Problem statement: Lines in the listing below containing the string "residue" are to be identified and copied.

Records provided:
━━━

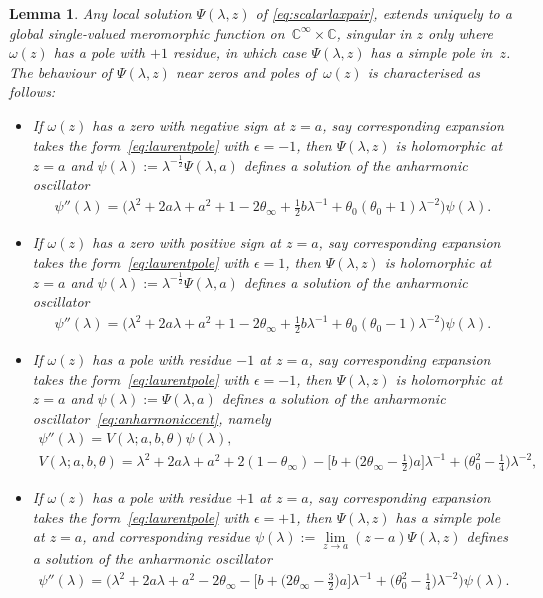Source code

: \documentclass[pdftex]{sigma}
\numberwithin{equation}{section}
\newtheorem{lem}[thm]{Lemma}
\newcommand{\om}{\omega}
\begin{document}
\begin{lem}\label{lem:behavioursolutions}
Any local solution $\Psi(\lambda,z)$ of \eqref{eq:scalarlaxpair}, extends uniquely to a global single-valued meromorphic function on~$\mathbb{C}^\infty\times \mathbb{C}$, singular in $z$ only where $\om(z)$ has a pole with $+1$ residue, in which case $\Psi(\lambda,z)$ has a simple pole in~$z$. The behaviour of $\Psi(\lambda,z)$ near zeros and poles of~$\om(z)$ is characterised as follows:
	\begin{itemize}\itemsep=0pt
		\item 	If $\om(z)$ has a zero with negative sign at $z=a$, say corresponding expansion takes the form~\eqref{eq:laurentpole} with $\epsilon=-1$, then $\Psi(\lambda,z)$ is holomorphic at $z=a$ and	$\psi(\lambda):=\lambda^{-\frac{1}{2}}\Psi(\lambda,a)$
defines a solution of the anharmonic oscillator
		\begin{align*}
		\psi''(\lambda)=\big( \lambda^2+2a\lambda+a^2+1-2\theta_\infty+\tfrac{1}{2}b\lambda^{-1}+
		\theta_0(\theta_0+1)\lambda^{-2}\big)\psi(\lambda) .
		\end{align*}
		\item 	If $\om(z)$ has a zero with positive sign at $z=a$, say corresponding expansion takes the form~\eqref{eq:laurentpole}
		with $\epsilon=1$, then $\Psi(\lambda,z)$ is holomorphic at $z=a$ and $\psi(\lambda):=\lambda^{-\frac{1}{2}}\Psi(\lambda,a)$
	 defines a solution of the anharmonic oscillator
		\begin{align*}
		\psi''(\lambda)=\big( \lambda^2+2a\lambda+a^2+1-2\theta_\infty+\tfrac{1}{2}b\lambda^{-1}+
		\theta_0(\theta_0-1)\lambda^{-2} \big)\psi(\lambda) .
	\end{align*}
		\item 	If $\om(z)$ has a pole with residue $-1$ at $z=a$, say corresponding expansion takes the form~\eqref{eq:laurentpole} with $\epsilon=-1$, then $\Psi(\lambda,z)$ is holomorphic at $z=a$ and $\psi(\lambda):=\Psi(\lambda,a)$ defines a solution of the anharmonic oscillator~\eqref{eq:anharmoniccent}, namely
		\begin{gather*}
\psi''(\lambda) = V(\lambda;a,b,\theta)\psi(\lambda),\\
V(\lambda;a,b,\theta)=\lambda^2+2a\lambda+a^2+2(1-\theta_\infty)
-\big[b+\big(2\theta_\infty-\tfrac{1}{2}\big)a\big]\lambda^{-1}+\big(\theta_0^2-\tfrac{1}{4}\big)\lambda^{-2},
\end{gather*}
	\item 	If $\om(z)$ has a pole with residue $+1$ at $z=a$, say corresponding expansion takes the form~\eqref{eq:laurentpole} with $\epsilon=+1$, then $\Psi(\lambda,z)$ has a simple pole at $z=a$, and corresponding residue $\psi(\lambda):=\lim\limits_{z\rightarrow a}{(z-a)\Psi(\lambda,z)}$ defines a solution of the anharmonic oscillator
	\begin{gather*}
	\psi''(\lambda)=\big( \lambda^2+2a\lambda+a^2-2\theta_\infty-\big[b+\big(2\theta_\infty-\tfrac{3}{2}\big)a\big]\lambda^{-1}+
	\big(\theta_0^2-\tfrac{1}{4}\big)\lambda^{-2} \big)\psi(\lambda) .
	\end{gather*}
	\end{itemize}	
\end{lem}
\end{document}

━━━

Written response:
Any local solution $\Psi(\lambda,z)$ of \eqref{eq:scalarlaxpair}, extends uniquely to a global single-valued meromorphic function on~$\mathbb{C}^\infty\times \mathbb{C}$, singular in $z$ only where $\om(z)$ has a pole with $+1$ residue, in which case $\Psi(\lambda,z)$ has a simple pole in~$z$. The behaviour of $\Psi(\lambda,z)$ near zeros and poles of~$\om(z)$ is characterised as follows:
		\item 	If $\om(z)$ has a pole with residue $-1$ at $z=a$, say corresponding expansion takes the form~\eqref{eq:laurentpole} with $\epsilon=-1$, then $\Psi(\lambda,z)$ is holomorphic at $z=a$ and $\psi(\lambda):=\Psi(\lambda,a)$ defines a solution of the anharmonic oscillator~\eqref{eq:anharmoniccent}, namely
	\item 	If $\om(z)$ has a pole with residue $+1$ at $z=a$, say corresponding expansion takes the form~\eqref{eq:laurentpole} with $\epsilon=+1$, then $\Psi(\lambda,z)$ has a simple pole at $z=a$, and corresponding residue $\psi(\lambda):=\lim\limits_{z\rightarrow a}{(z-a)\Psi(\lambda,z)}$ defines a solution of the anharmonic oscillator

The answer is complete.